Former New South Wales Premier Bob Carr says he is excited by the Occupy Wall Street protests against US corporations, which deserve “a roughing up … after the abuses that blighted the lives of ordinary families”. Yet he has decided the protest movement has no future.
In an October 17 post on his blog, Carr said left groups will “kill it” by fighting with each other. Further, he said the movement will eventually raise unrealistic demands “that will die in the full light of American politics”. Instead of protests, he said the “greedy incompetents on Wall Street” will be tamed by “parliamentary politics”.
But don’t expect many occupiers to take this advice, pack up their tents and wait patiently until the next election. Bob Carr doesn’t seem to get it that the people occupying hundreds of cities worldwide are, in part, protesting against people just like Bob Carr.
Just two months after he resigned from parliament in 2005, Carr took a job as a consultant with Macquarie Bank, Australia’s answer to the notorious US-based investment bank Goldman Sachs.
Carr is Macquarie Bank’s registered political lobbyist in the NSW and federal parliaments.
Macquarie Bank is often called “the millionaires factory” because of the huge salaries it pays its top executives. Former chief executive Allan Moss was paid $33.5 million in 2007. His successor Nicholas Moore was paid $32.9 million a year later.
The bank is having a very lucrative global economic crisis. It announced a 21% rise in after-tax profit for the year to March, up to $803 million. Its total operating income was up 31% — more than $4.7 billion.
Founded in 1970, Macquarie is now Australia’s biggest investment bank. As it happens, the bank’s profits rose enormously during the NSW premiership of a certain Honourable Robert John Carr.
Australian economist John Quiggin said soon after Carr joined Macquarie: “The Carr government’s dealings with Macquarie have involved billions of dollars of public money, and contributed (probably more than any other government) to Macquarie’s reputation as a ‘millionaire factory’.”
Briefly, the media criticised Carr’s eager leap on to the Macquarie Bank payroll. But he was unfazed.
He told reporters: “You say what I’m doing today involves a conflict of interest? I’m using the knowledge I got, I acquired, as premier, any influence I got as premier to push a particular policy outcome. They can say that about anything a former politician does. But I reject the notion that I alone of former politicians is going to be subject to some sort of artificial restraint.”
Most politicians would agree with Carr, which is precisely the problem. There is a revolving door between the corporate world and the big political parties.
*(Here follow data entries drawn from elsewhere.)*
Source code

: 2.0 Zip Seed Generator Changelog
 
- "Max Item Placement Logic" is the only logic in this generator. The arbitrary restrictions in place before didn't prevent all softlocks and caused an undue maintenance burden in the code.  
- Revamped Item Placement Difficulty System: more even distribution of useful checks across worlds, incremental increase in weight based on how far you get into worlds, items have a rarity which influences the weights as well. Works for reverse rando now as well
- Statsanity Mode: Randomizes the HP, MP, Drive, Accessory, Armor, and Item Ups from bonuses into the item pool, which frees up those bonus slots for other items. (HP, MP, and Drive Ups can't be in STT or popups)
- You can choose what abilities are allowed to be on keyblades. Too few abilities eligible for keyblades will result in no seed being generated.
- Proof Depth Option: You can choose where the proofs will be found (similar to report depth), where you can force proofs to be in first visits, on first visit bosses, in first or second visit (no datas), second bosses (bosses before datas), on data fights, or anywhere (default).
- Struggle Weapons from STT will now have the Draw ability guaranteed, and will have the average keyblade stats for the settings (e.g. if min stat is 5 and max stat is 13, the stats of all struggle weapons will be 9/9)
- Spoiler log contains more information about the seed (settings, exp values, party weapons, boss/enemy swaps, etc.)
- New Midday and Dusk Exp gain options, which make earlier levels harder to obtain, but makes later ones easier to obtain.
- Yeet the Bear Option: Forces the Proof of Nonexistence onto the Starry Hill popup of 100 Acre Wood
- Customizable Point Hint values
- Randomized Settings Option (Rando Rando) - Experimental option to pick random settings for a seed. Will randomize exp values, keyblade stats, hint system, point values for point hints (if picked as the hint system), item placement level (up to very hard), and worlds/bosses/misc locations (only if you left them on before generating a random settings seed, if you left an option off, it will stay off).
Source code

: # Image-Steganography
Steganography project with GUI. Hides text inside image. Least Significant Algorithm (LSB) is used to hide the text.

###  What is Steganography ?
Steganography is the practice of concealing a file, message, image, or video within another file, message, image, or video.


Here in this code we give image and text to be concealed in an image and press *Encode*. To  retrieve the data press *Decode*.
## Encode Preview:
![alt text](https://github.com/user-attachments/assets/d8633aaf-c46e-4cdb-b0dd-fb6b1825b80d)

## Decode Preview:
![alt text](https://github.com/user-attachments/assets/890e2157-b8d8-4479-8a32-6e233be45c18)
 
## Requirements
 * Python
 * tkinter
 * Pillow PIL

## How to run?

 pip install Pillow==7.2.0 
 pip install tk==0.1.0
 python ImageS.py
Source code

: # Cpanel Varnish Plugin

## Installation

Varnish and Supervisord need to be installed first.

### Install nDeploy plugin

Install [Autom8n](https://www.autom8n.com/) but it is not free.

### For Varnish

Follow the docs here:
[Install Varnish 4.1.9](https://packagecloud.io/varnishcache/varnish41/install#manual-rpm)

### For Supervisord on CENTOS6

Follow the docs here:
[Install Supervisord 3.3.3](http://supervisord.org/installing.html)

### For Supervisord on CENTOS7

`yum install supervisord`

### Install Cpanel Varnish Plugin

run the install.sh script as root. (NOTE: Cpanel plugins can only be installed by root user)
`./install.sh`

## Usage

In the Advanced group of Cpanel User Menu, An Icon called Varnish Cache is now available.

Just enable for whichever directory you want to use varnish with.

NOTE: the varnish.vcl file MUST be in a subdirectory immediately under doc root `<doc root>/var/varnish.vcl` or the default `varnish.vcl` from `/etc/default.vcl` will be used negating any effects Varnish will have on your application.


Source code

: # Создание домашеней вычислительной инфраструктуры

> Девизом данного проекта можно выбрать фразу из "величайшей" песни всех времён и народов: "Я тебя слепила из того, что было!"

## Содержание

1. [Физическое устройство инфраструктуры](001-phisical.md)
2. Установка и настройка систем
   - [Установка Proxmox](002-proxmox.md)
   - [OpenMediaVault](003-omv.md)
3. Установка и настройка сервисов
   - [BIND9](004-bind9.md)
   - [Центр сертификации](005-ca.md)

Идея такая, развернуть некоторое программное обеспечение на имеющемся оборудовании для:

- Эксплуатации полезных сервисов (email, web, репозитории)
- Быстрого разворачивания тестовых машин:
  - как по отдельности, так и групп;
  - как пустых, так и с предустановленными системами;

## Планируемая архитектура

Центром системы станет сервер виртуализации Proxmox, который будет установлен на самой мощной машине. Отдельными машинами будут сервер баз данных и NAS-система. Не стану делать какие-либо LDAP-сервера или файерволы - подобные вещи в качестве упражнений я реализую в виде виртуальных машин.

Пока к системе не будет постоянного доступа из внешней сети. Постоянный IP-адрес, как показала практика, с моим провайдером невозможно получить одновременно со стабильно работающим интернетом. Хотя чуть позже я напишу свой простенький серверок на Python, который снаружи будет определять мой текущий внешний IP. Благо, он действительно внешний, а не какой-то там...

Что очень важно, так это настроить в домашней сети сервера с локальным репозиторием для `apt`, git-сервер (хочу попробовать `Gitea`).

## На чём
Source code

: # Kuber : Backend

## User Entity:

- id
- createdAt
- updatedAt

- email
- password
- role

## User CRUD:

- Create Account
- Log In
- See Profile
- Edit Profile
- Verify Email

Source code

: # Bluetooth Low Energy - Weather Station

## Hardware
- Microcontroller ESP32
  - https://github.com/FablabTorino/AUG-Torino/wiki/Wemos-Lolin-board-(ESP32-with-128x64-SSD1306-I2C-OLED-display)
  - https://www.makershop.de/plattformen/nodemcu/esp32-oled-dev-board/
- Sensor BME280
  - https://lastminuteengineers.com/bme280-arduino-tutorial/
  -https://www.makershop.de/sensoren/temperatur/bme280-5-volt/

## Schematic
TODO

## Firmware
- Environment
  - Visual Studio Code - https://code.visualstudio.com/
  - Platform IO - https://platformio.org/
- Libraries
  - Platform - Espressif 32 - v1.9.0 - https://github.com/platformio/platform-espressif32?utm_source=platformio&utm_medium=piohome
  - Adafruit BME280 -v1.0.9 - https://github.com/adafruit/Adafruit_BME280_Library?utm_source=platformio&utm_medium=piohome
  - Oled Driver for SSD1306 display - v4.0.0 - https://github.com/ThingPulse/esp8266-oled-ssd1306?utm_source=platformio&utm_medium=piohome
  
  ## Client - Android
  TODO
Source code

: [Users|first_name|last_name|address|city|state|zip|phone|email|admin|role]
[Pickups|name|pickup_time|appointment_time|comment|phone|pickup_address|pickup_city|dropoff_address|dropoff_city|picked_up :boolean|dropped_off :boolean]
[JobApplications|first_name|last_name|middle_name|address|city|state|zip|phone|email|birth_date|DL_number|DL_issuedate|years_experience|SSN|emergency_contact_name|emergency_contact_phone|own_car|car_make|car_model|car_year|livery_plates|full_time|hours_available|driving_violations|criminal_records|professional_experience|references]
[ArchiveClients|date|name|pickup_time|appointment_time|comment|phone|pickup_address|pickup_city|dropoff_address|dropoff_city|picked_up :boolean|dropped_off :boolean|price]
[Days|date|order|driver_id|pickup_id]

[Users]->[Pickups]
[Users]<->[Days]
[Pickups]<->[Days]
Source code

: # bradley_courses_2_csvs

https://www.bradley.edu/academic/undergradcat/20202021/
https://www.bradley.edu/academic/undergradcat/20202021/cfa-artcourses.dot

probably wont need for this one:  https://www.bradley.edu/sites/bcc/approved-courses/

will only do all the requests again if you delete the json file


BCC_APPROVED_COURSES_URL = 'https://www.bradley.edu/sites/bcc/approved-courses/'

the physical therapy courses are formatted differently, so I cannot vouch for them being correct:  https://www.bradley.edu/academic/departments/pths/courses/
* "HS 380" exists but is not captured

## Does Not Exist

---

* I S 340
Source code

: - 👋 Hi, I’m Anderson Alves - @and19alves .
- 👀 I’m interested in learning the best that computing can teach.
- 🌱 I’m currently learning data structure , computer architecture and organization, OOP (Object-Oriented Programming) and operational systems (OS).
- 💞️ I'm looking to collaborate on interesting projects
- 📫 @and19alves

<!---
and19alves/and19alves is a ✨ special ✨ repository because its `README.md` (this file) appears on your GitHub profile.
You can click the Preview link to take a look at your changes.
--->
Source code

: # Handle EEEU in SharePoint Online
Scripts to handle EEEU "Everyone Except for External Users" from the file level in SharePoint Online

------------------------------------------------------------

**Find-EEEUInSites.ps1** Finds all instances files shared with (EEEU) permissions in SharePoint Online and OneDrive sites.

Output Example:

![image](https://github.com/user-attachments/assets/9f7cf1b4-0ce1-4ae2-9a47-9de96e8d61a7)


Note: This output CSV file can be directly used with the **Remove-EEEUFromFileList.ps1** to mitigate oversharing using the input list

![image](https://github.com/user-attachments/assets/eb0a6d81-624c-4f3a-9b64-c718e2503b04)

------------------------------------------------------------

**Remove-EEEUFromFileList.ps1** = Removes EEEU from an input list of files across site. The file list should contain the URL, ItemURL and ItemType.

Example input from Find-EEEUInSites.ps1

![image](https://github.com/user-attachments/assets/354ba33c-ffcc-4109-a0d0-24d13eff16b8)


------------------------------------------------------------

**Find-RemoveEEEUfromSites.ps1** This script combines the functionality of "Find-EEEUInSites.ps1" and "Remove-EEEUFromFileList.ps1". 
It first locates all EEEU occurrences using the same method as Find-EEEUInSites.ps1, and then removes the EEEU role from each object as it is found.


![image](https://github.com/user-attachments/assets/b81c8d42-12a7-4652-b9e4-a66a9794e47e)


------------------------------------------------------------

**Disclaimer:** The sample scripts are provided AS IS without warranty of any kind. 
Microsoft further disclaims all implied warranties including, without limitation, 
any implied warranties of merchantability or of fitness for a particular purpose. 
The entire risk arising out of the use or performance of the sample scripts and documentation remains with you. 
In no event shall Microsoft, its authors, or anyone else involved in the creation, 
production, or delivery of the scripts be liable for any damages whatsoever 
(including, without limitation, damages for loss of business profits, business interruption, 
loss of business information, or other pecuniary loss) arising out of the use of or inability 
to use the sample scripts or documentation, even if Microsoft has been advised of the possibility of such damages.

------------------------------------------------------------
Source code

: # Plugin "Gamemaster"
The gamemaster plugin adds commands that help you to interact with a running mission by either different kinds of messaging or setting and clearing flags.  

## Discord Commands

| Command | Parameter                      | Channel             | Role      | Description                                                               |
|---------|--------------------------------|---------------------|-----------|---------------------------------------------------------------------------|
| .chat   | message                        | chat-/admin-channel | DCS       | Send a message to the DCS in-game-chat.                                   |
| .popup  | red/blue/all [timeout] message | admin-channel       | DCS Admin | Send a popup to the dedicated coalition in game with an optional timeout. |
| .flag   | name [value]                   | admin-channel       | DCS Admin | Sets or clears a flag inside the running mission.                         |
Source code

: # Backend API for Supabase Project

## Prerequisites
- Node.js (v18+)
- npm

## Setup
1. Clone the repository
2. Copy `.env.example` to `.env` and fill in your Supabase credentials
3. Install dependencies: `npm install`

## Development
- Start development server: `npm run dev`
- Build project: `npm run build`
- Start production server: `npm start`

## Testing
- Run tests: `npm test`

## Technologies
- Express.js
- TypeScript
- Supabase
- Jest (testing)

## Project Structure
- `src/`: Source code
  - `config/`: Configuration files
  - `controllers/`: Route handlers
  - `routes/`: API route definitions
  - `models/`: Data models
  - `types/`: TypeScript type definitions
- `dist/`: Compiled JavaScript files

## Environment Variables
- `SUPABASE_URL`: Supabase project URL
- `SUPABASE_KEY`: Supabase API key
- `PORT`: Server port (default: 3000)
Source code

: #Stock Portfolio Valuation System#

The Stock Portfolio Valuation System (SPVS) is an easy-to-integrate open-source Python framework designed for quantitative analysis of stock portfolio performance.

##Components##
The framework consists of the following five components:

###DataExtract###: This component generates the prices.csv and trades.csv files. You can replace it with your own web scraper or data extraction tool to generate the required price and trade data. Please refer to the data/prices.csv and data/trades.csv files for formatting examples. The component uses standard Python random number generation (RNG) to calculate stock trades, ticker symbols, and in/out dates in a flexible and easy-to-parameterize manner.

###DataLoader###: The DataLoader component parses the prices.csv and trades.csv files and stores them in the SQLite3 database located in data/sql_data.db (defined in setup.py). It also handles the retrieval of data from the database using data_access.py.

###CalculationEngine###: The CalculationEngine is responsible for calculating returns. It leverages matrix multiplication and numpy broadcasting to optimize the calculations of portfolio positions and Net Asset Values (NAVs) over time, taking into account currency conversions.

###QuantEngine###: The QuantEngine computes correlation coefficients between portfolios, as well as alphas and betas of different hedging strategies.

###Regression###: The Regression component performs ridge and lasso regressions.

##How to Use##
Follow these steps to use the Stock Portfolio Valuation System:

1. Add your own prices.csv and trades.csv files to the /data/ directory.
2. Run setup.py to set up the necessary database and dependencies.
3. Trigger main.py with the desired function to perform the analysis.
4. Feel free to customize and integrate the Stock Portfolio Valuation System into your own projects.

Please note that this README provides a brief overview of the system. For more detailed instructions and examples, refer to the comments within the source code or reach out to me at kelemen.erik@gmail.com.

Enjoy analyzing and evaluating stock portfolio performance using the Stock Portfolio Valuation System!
Most politicians seated in parliament today will be seated in a corporate boardroom at some point in the future.
And none of these hugely wealthy and powerful people are “subject to some sort of artificial restraint”.
Far from being in a position to advise occupy protesters, Carr is a great example of what is wrong with our political systems. If he is not sure why the occupy movement has so much support, he could go and take a long, hard look in the mirror.
The occupy movement is taking a stand because 99% of us don’t have a real democracy. Instead, we have a system where the 1% supports the government and the government supports the 1%. If we are to make real change, then a real democracy has to be created. Politics as usual is no answer.